(Information given)

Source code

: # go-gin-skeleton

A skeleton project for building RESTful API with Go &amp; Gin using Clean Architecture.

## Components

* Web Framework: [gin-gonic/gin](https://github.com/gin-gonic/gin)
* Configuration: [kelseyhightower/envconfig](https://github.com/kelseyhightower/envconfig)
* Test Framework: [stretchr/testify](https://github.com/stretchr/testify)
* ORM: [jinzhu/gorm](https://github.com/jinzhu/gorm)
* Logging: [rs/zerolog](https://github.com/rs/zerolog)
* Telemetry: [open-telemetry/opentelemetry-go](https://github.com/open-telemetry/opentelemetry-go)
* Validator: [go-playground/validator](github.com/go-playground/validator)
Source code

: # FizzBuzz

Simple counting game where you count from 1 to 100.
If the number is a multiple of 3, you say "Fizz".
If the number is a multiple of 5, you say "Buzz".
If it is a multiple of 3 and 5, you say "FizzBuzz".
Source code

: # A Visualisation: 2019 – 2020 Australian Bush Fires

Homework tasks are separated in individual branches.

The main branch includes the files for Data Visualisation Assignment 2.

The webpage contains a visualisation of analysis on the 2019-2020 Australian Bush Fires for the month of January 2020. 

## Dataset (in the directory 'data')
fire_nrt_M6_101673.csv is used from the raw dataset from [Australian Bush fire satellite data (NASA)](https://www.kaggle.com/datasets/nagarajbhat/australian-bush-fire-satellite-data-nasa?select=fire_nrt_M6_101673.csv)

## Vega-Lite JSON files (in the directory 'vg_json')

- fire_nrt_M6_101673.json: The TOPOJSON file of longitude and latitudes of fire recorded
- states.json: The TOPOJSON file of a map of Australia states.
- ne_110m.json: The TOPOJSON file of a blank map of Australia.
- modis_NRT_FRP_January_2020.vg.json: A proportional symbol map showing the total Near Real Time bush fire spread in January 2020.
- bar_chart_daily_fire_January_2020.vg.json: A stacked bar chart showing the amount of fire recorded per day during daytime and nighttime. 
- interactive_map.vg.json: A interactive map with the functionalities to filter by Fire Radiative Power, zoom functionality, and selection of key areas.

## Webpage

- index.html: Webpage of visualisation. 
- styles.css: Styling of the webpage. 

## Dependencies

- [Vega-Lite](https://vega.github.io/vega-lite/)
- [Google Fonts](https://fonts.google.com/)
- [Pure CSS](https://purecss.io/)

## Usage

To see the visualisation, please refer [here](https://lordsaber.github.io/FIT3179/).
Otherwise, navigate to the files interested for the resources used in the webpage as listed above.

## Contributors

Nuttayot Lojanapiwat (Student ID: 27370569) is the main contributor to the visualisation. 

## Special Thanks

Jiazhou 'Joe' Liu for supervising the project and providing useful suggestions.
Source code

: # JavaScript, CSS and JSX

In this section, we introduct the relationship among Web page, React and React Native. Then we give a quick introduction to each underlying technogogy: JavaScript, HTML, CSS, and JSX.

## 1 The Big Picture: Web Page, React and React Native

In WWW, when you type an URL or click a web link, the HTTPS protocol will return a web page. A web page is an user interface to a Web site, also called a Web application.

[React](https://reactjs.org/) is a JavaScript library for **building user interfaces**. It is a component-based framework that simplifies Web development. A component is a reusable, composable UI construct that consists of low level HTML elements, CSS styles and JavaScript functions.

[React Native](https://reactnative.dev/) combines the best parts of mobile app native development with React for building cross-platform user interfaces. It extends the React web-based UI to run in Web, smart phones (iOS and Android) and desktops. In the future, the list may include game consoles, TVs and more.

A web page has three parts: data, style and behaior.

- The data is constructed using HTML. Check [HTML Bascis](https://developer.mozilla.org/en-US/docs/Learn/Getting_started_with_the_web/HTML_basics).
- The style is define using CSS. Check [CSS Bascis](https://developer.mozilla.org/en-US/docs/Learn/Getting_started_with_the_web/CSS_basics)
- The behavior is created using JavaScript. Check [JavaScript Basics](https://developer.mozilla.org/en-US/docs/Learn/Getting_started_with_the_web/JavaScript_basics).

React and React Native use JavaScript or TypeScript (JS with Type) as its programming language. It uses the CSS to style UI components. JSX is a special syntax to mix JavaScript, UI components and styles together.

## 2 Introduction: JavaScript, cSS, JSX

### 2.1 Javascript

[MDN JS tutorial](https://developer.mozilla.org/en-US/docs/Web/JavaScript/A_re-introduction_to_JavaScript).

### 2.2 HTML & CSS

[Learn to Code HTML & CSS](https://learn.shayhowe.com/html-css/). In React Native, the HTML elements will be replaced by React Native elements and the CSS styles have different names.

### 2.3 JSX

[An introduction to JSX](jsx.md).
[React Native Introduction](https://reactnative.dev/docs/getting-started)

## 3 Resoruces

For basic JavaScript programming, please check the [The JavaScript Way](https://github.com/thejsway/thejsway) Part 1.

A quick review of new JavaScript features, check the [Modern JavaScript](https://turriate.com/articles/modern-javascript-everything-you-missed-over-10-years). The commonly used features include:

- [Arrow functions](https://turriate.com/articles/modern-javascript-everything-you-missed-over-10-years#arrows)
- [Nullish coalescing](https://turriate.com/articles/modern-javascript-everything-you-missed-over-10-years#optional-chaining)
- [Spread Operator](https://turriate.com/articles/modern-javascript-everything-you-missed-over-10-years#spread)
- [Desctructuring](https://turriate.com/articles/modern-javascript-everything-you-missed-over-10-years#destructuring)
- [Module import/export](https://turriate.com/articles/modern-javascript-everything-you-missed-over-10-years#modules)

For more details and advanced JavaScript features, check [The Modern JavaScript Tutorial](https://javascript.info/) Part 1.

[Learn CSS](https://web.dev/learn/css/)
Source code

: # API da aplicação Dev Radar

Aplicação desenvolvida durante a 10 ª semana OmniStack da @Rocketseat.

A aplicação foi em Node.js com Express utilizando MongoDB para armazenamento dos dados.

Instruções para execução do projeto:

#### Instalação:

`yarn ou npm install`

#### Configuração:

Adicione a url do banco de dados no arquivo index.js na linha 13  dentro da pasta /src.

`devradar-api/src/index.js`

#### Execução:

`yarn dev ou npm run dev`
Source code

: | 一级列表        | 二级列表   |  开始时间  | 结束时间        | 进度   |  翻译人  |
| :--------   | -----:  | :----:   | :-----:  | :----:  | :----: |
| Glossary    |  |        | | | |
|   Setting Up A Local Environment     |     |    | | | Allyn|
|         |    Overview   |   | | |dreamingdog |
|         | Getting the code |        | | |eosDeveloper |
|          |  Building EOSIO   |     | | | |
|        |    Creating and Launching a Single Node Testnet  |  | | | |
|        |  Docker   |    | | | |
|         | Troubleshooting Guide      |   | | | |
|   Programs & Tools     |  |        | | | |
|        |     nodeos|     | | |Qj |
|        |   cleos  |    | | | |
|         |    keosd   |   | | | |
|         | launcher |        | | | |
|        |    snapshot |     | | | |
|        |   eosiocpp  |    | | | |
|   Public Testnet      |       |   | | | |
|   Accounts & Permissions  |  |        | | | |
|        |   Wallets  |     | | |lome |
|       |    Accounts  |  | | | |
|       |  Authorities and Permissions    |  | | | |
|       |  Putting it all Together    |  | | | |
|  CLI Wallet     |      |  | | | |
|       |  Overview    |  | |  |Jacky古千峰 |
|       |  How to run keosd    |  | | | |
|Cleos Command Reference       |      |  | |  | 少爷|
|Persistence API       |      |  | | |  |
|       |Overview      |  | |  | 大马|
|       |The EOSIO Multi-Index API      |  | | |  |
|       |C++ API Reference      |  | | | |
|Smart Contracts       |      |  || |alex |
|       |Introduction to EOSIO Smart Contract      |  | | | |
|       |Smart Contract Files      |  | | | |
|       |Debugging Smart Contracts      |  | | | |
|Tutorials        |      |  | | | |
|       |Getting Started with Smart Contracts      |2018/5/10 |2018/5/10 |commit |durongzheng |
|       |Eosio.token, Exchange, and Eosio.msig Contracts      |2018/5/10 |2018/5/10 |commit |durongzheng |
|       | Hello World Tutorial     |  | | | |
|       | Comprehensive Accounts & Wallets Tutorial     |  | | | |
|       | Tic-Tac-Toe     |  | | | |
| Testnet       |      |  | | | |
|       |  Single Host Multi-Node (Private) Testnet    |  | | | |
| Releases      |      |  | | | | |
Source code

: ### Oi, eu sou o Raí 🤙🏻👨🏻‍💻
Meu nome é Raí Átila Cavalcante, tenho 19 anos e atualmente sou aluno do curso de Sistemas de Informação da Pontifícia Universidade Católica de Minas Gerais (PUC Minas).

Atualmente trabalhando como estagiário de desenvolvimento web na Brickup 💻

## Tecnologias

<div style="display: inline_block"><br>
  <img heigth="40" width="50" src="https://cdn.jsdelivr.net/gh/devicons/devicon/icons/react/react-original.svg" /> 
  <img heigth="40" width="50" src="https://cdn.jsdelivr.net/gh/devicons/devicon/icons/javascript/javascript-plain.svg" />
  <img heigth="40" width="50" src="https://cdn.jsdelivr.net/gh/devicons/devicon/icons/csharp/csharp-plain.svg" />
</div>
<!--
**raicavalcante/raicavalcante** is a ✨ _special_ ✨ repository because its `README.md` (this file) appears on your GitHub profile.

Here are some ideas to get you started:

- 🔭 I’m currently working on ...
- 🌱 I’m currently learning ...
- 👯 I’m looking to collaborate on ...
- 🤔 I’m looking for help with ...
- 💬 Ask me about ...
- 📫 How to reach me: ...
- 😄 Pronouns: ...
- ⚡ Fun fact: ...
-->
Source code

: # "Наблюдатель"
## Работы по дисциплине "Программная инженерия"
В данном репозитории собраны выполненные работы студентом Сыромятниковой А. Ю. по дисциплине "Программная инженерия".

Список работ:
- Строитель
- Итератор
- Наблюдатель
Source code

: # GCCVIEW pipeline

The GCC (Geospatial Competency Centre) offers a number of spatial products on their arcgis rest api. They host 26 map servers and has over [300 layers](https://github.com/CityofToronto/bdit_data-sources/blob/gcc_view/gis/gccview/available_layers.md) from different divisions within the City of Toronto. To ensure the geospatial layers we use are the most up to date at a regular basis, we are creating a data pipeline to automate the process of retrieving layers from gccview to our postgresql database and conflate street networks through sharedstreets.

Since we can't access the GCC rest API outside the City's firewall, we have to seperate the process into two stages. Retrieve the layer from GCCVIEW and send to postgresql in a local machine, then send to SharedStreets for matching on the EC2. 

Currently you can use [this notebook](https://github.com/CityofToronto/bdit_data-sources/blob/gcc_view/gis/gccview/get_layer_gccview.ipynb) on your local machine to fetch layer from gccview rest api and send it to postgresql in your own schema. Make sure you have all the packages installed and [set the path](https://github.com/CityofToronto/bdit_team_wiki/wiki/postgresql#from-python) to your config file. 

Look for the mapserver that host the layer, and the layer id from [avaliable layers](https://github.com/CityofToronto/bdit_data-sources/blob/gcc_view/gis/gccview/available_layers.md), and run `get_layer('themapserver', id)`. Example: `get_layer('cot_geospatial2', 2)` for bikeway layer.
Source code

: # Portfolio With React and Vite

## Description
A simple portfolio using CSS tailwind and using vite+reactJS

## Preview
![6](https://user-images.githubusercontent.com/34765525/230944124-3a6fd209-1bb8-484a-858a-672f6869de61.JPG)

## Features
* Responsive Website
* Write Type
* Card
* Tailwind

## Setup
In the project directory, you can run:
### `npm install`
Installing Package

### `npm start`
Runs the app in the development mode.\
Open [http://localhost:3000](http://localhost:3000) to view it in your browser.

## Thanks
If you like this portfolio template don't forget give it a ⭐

(End Information given)

What is required: When the records above are checked line by line, how many lines contain the word "plain"? Please give only that number.

Expected answer: 2